In the listing below, which lines contain the string "controller"? Copy them all.

====== Raw data ======

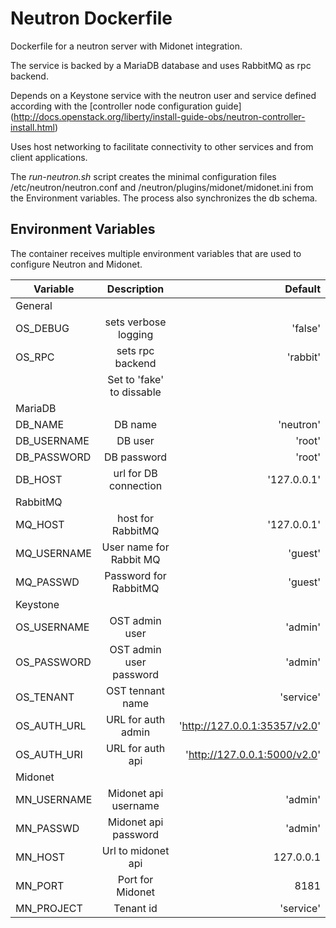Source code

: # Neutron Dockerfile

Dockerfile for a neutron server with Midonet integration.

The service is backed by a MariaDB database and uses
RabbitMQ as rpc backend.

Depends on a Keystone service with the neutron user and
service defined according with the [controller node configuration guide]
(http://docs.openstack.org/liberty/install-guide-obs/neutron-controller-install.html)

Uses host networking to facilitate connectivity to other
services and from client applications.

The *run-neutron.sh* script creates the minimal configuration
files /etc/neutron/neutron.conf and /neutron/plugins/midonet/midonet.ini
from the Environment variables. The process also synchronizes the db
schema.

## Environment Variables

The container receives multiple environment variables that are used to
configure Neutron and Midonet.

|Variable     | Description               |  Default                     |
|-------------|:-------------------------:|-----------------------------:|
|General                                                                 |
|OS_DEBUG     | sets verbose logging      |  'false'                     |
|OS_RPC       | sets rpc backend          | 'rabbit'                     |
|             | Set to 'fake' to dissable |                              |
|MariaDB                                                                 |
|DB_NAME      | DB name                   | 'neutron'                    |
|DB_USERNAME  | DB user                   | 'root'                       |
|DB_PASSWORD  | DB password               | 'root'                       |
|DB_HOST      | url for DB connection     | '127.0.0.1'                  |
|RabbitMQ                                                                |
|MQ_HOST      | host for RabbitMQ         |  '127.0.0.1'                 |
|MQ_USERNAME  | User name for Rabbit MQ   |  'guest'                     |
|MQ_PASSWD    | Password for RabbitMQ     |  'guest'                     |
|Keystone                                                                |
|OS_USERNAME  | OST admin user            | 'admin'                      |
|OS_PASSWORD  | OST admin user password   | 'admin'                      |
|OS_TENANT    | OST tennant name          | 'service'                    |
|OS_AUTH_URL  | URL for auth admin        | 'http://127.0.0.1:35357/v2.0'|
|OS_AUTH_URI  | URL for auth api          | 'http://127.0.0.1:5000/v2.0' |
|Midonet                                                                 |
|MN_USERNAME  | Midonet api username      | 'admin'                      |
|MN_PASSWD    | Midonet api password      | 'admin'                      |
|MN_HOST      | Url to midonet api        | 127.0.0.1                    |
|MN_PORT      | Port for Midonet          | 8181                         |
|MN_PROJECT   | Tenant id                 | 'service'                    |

======
====== Raw data ======

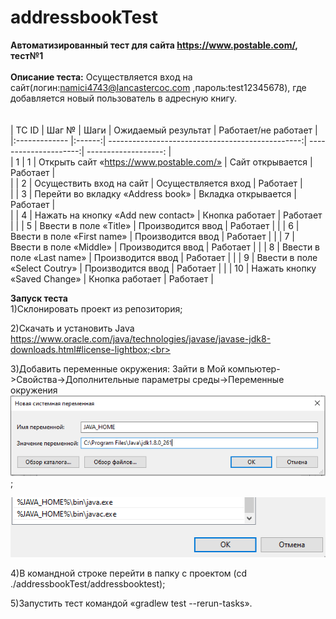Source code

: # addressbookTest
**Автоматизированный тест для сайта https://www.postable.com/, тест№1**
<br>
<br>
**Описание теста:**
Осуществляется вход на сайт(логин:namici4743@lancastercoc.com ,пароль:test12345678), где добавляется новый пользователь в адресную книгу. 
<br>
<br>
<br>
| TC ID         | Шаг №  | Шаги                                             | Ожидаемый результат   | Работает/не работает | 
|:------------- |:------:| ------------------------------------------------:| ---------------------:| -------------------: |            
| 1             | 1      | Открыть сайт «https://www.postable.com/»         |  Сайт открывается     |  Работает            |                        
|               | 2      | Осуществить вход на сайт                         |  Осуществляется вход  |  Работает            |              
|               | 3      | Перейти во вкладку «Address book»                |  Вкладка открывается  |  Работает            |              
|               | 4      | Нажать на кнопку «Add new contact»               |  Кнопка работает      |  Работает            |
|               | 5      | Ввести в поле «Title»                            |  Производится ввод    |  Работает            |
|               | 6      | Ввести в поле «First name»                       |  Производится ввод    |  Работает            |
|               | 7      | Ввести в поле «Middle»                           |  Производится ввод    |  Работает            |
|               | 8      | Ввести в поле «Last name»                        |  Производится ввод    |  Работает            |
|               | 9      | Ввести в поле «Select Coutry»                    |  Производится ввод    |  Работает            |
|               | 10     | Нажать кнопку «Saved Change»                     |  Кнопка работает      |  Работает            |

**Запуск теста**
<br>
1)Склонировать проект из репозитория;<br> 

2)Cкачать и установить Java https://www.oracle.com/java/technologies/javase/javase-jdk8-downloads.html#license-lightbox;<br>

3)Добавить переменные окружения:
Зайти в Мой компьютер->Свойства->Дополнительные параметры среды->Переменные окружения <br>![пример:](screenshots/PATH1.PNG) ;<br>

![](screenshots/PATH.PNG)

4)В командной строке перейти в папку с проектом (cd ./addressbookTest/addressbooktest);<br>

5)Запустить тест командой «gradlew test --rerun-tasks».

======

### [Solution to the problem]
service defined according with the [controller node configuration guide]
(http://docs.openstack.org/liberty/install-guide-obs/neutron-controller-install.html)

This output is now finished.